Genome wide distribution of G-quadruplexes and their impact on gene expression in malaria parasites

Mechanisms of transcriptional control in malaria parasites are still not fully understood. The positioning patterns of G-quadruplex (G4) DNA motifs in the parasite’s AT-rich genome, especially within the var gene family which encodes virulence factors, and in the vicinity of recombination hotspots, points towards a possible regulatory role of G4 in gene expression and genome stability. Here, we carried out the most comprehensive genome-wide survey, to date, of G4s in the Plasmodium falciparum genome using G4Hunter, which identifies G4 forming sequences (G4FS) considering their G-richness and G-skewness. We show an enrichment of G4FS in nucleosome-depleted regions and in the first exon of var genes, a pattern that is conserved within the closely related Laverania Plasmodium parasites. Under G4-stabilizing conditions, i. e., following treatment with pyridostatin (a high affinity G4 ligand), we show that a bona fide G4 found in the non-coding strand of var promoters modulates reporter gene expression. Furthermore, transcriptional profiling of pyridostatin-treated parasites, shows large scale perturbations, with deregulation affecting for instance the ApiAP2 family of transcription factors and genes involved in ribosome biogenesis. Overall, our study highlights G4s as important DNA secondary structures with a role in Plasmodium gene expression regulation, sub-telomeric recombination and var gene biology.

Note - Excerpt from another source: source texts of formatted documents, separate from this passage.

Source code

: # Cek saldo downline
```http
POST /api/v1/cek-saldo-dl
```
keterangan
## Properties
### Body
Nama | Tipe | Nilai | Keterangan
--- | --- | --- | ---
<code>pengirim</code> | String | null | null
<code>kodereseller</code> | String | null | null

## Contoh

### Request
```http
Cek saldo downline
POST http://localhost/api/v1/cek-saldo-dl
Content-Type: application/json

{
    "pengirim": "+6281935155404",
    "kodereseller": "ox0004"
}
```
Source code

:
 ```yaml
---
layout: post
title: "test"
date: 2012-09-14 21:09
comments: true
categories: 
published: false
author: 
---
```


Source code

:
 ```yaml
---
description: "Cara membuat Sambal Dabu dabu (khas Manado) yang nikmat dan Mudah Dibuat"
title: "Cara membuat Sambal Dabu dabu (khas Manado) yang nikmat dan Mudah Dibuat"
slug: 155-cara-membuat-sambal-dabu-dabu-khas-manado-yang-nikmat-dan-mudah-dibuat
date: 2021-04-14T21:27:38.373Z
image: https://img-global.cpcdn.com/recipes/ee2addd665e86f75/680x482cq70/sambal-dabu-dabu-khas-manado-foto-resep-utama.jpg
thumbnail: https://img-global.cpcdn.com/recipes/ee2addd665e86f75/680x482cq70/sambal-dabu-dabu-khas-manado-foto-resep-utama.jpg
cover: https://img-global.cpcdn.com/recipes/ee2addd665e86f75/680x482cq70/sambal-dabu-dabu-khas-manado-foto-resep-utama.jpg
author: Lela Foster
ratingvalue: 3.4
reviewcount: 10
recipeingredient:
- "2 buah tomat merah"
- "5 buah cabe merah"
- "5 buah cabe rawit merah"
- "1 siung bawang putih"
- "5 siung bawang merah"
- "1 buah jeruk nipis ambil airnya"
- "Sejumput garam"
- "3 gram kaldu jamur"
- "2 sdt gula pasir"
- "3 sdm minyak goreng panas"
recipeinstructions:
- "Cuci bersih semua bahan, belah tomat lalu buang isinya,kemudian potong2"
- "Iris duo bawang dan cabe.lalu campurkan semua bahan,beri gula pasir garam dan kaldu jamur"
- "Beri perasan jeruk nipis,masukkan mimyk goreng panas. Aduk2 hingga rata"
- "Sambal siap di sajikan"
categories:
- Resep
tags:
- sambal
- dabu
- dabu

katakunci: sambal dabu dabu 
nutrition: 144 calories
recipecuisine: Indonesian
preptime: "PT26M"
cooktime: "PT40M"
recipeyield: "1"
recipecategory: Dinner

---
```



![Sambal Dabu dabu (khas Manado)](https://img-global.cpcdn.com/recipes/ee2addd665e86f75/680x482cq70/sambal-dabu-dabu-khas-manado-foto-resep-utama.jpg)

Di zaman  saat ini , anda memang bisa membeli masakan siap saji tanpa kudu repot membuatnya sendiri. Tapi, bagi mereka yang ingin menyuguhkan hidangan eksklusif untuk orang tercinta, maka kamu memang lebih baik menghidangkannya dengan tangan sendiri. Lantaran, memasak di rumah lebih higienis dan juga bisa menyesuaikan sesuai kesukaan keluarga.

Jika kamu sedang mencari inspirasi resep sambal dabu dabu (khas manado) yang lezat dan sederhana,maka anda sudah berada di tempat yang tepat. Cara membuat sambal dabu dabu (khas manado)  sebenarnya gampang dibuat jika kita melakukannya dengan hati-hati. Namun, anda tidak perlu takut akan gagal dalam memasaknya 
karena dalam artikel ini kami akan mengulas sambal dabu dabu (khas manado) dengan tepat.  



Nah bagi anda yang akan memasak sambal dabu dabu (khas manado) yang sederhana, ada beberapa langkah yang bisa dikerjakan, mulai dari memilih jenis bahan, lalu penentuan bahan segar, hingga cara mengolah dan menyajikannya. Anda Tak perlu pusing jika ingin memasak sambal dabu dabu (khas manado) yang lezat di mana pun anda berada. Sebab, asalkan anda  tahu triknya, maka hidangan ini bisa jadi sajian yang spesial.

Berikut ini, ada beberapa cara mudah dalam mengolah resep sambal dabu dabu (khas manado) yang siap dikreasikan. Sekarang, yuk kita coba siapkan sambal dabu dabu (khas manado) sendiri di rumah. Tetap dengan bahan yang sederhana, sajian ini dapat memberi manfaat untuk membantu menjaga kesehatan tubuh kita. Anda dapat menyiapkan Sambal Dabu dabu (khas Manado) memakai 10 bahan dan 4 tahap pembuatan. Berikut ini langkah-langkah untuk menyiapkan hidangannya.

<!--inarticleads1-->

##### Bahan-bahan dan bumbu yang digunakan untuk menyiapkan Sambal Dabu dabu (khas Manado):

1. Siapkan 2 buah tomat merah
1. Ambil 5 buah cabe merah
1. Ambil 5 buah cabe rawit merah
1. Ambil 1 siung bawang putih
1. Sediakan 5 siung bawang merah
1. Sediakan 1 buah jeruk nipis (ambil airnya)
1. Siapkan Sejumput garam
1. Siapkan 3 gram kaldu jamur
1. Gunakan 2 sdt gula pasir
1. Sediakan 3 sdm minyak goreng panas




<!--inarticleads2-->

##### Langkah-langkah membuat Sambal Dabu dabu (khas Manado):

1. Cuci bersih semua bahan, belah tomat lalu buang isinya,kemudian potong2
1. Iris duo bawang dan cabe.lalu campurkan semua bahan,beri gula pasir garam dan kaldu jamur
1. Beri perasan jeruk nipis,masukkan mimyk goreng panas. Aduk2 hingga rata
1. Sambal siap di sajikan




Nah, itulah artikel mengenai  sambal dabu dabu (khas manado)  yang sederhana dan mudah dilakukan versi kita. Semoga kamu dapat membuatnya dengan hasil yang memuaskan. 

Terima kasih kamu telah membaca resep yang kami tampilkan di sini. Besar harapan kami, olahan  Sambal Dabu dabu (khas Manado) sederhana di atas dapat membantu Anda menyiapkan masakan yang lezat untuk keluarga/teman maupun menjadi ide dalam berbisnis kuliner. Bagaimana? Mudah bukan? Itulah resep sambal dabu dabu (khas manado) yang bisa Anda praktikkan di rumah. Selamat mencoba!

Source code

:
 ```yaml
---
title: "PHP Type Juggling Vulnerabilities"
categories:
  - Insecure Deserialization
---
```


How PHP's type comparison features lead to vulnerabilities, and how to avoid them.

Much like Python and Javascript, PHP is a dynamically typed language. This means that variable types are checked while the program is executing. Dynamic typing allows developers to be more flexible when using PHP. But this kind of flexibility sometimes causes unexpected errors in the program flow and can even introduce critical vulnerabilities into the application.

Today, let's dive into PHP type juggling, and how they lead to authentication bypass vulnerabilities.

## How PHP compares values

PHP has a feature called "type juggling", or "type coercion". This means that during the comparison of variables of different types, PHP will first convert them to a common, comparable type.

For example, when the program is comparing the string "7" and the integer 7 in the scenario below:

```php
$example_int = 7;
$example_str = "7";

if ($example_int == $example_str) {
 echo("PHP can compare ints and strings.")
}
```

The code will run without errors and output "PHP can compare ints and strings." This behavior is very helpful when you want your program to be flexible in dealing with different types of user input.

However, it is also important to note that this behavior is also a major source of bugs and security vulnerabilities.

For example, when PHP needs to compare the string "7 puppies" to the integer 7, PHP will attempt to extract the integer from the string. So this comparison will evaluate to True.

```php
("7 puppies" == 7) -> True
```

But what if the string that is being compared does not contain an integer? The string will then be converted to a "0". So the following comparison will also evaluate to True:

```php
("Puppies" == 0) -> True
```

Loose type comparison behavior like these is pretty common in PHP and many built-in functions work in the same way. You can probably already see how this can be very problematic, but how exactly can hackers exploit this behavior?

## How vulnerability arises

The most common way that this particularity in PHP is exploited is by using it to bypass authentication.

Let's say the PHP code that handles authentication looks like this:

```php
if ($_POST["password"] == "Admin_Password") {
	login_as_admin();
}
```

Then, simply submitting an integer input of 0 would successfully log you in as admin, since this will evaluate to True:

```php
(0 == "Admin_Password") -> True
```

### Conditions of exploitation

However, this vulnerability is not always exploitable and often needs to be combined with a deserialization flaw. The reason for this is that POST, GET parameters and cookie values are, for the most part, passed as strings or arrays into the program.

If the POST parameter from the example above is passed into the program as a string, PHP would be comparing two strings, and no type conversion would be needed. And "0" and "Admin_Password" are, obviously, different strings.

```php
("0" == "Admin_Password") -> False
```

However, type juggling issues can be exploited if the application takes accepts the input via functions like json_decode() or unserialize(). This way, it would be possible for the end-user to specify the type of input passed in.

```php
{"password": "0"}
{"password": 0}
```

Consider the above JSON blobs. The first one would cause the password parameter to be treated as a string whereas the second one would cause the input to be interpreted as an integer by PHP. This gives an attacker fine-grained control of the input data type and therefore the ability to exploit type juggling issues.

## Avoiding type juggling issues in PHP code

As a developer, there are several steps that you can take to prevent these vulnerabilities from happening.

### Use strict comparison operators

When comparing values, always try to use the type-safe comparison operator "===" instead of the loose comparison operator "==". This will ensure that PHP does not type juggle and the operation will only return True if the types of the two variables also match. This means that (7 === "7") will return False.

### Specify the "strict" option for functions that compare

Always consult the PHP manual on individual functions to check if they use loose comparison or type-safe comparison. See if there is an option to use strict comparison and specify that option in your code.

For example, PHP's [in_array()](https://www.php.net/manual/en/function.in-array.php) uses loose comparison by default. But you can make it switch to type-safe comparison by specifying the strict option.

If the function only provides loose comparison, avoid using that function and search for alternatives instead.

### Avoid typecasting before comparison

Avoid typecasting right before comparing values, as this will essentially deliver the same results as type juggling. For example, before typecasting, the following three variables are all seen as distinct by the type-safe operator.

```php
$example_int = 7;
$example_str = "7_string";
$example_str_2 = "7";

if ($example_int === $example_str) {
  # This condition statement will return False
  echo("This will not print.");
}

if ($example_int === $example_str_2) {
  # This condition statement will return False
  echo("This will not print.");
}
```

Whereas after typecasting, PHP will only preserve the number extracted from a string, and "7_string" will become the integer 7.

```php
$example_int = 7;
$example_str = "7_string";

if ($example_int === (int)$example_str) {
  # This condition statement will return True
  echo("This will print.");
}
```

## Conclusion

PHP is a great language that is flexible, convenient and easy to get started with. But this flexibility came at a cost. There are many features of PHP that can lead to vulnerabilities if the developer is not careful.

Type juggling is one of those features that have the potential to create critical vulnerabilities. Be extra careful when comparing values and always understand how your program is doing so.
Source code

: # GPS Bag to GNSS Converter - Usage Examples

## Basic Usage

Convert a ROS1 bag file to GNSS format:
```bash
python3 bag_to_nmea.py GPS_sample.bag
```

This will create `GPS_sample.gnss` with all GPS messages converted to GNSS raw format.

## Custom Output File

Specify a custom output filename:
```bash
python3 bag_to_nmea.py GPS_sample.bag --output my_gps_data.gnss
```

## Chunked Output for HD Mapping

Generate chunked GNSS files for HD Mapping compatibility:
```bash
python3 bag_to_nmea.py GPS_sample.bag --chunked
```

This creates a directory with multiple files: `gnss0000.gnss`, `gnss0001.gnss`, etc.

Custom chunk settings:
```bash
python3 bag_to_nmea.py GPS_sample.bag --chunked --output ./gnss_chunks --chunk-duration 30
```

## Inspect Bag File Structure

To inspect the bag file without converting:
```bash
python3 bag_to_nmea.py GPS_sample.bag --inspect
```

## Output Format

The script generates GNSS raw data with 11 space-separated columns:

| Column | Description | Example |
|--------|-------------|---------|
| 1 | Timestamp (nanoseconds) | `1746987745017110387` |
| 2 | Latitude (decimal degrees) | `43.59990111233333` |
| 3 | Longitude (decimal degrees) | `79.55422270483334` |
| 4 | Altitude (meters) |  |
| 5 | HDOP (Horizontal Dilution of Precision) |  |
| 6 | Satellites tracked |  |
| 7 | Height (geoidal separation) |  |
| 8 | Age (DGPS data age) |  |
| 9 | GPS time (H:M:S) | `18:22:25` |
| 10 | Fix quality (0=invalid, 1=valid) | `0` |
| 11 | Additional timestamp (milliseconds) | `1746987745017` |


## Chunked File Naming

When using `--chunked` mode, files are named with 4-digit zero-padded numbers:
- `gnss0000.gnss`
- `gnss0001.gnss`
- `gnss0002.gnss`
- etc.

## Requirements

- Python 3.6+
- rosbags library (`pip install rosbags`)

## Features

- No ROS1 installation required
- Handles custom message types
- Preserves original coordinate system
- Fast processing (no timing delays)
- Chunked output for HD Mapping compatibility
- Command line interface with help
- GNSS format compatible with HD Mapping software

Malaria persists as a global health concern and is caused by divergent eukaryotic parasites of the genus Plasmodium. These parasites have a complex life cycle during which stage transitions are characterised by tightly regulated cascades that ensure stage-specific gene expression, which are not yet fully understood. Here, we have performed a genome wide scan of G-quadruplex (G4) DNA motifs in the parasite’s AT-rich genome, using G4Hunter. We highlight a significant enrichment of G4s in nucleosome-depleted regions and in the first exon of var genes, which encode an important virulence factor associated with severe malaria. This is a pattern conserved among Plasmodium-related species of the Laverania subgenus. We then validate the regulatory function of G4s on transcription, using a luciferase reporter system. Finally, we show that the highly selective G4-stabilizing ligand pyridostatin causes large scale perturbations of the transcriptome in Plasmodium falciparum, thus showcasing their potential as antimalarials. Altogether, our study highlights G4s as a new layer of gene regulation in malaria parasites, and a likely potentiator of var gene diversity.